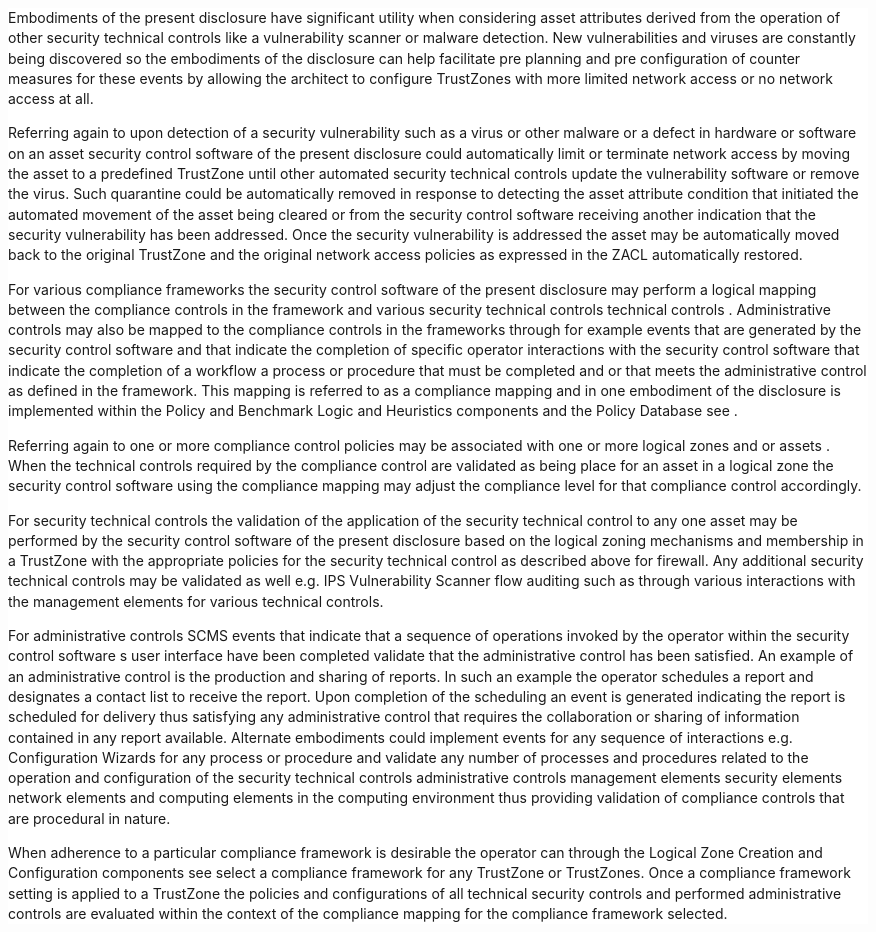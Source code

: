 Embodiments of the present disclosure have significant utility when considering asset attributes derived from the operation of other security technical controls like a vulnerability scanner or malware detection. New vulnerabilities and viruses are constantly being discovered so the embodiments of the disclosure can help facilitate pre planning and pre configuration of counter measures for these events by allowing the architect to configure TrustZones with more limited network access or no network access at all.

Referring again to upon detection of a security vulnerability such as a virus or other malware or a defect in hardware or software on an asset security control software of the present disclosure could automatically limit or terminate network access by moving the asset to a predefined TrustZone until other automated security technical controls update the vulnerability software or remove the virus. Such quarantine could be automatically removed in response to detecting the asset attribute condition that initiated the automated movement of the asset being cleared or from the security control software receiving another indication that the security vulnerability has been addressed. Once the security vulnerability is addressed the asset may be automatically moved back to the original TrustZone and the original network access policies as expressed in the ZACL automatically restored.

For various compliance frameworks the security control software of the present disclosure may perform a logical mapping between the compliance controls in the framework and various security technical controls technical controls . Administrative controls may also be mapped to the compliance controls in the frameworks through for example events that are generated by the security control software and that indicate the completion of specific operator interactions with the security control software that indicate the completion of a workflow a process or procedure that must be completed and or that meets the administrative control as defined in the framework. This mapping is referred to as a compliance mapping and in one embodiment of the disclosure is implemented within the Policy and Benchmark Logic and Heuristics components and the Policy Database see .

Referring again to one or more compliance control policies may be associated with one or more logical zones and or assets . When the technical controls required by the compliance control are validated as being place for an asset in a logical zone the security control software using the compliance mapping may adjust the compliance level for that compliance control accordingly.

For security technical controls the validation of the application of the security technical control to any one asset may be performed by the security control software of the present disclosure based on the logical zoning mechanisms and membership in a TrustZone with the appropriate policies for the security technical control as described above for firewall. Any additional security technical controls may be validated as well e.g. IPS Vulnerability Scanner flow auditing such as through various interactions with the management elements for various technical controls.

For administrative controls SCMS events that indicate that a sequence of operations invoked by the operator within the security control software s user interface have been completed validate that the administrative control has been satisfied. An example of an administrative control is the production and sharing of reports. In such an example the operator schedules a report and designates a contact list to receive the report. Upon completion of the scheduling an event is generated indicating the report is scheduled for delivery thus satisfying any administrative control that requires the collaboration or sharing of information contained in any report available. Alternate embodiments could implement events for any sequence of interactions e.g. Configuration Wizards for any process or procedure and validate any number of processes and procedures related to the operation and configuration of the security technical controls administrative controls management elements security elements network elements and computing elements in the computing environment thus providing validation of compliance controls that are procedural in nature.

When adherence to a particular compliance framework is desirable the operator can through the Logical Zone Creation and Configuration components see select a compliance framework for any TrustZone or TrustZones. Once a compliance framework setting is applied to a TrustZone the policies and configurations of all technical security controls and performed administrative controls are evaluated within the context of the compliance mapping for the compliance framework selected.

* TRY IT: The required output is the stretch of entries above from the line containing "access at all." through the line containing "Referring again to upon", reproduced exactly.

* YOUR RESPONSE:
: Embodiments of the present disclosure have significant utility when considering asset attributes derived from the operation of other security technical controls like a vulnerability scanner or malware detection. New vulnerabilities and viruses are constantly being discovered so the embodiments of the disclosure can help facilitate pre planning and pre configuration of counter measures for these events by allowing the architect to configure TrustZones with more limited network access or no network access at all.

Referring again to upon detection of a security vulnerability such as a virus or other malware or a defect in hardware or software on an asset security control software of the present disclosure could automatically limit or terminate network access by moving the asset to a predefined TrustZone until other automated security technical controls update the vulnerability software or remove the virus. Such quarantine could be automatically removed in response to detecting the asset attribute condition that initiated the automated movement of the asset being cleared or from the security control software receiving another indication that the security vulnerability has been addressed. Once the security vulnerability is addressed the asset may be automatically moved back to the original TrustZone and the original network access policies as expressed in the ZACL automatically restored.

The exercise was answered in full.